# Task requirements
Omit the images. Reproduce each line of the records exactly as it appears.

# Stored data
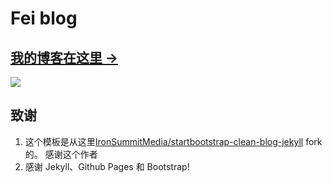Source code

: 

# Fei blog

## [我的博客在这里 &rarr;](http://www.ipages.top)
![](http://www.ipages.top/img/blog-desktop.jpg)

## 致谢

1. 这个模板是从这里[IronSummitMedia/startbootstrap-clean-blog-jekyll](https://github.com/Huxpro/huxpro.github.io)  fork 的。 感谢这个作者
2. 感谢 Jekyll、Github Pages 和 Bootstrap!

# Your solution
Source code

: 

# Fei blog

## [我的博客在这里 &rarr;](http://www.ipages.top)
![](http://www.ipages.top/img/blog-desktop.jpg)

## 致谢

1. 这个模板是从这里[IronSummitMedia/startbootstrap-clean-blog-jekyll](https://github.com/Huxpro/huxpro.github.io)  fork 的。 感谢这个作者
2. 感谢 Jekyll、Github Pages 和 Bootstrap!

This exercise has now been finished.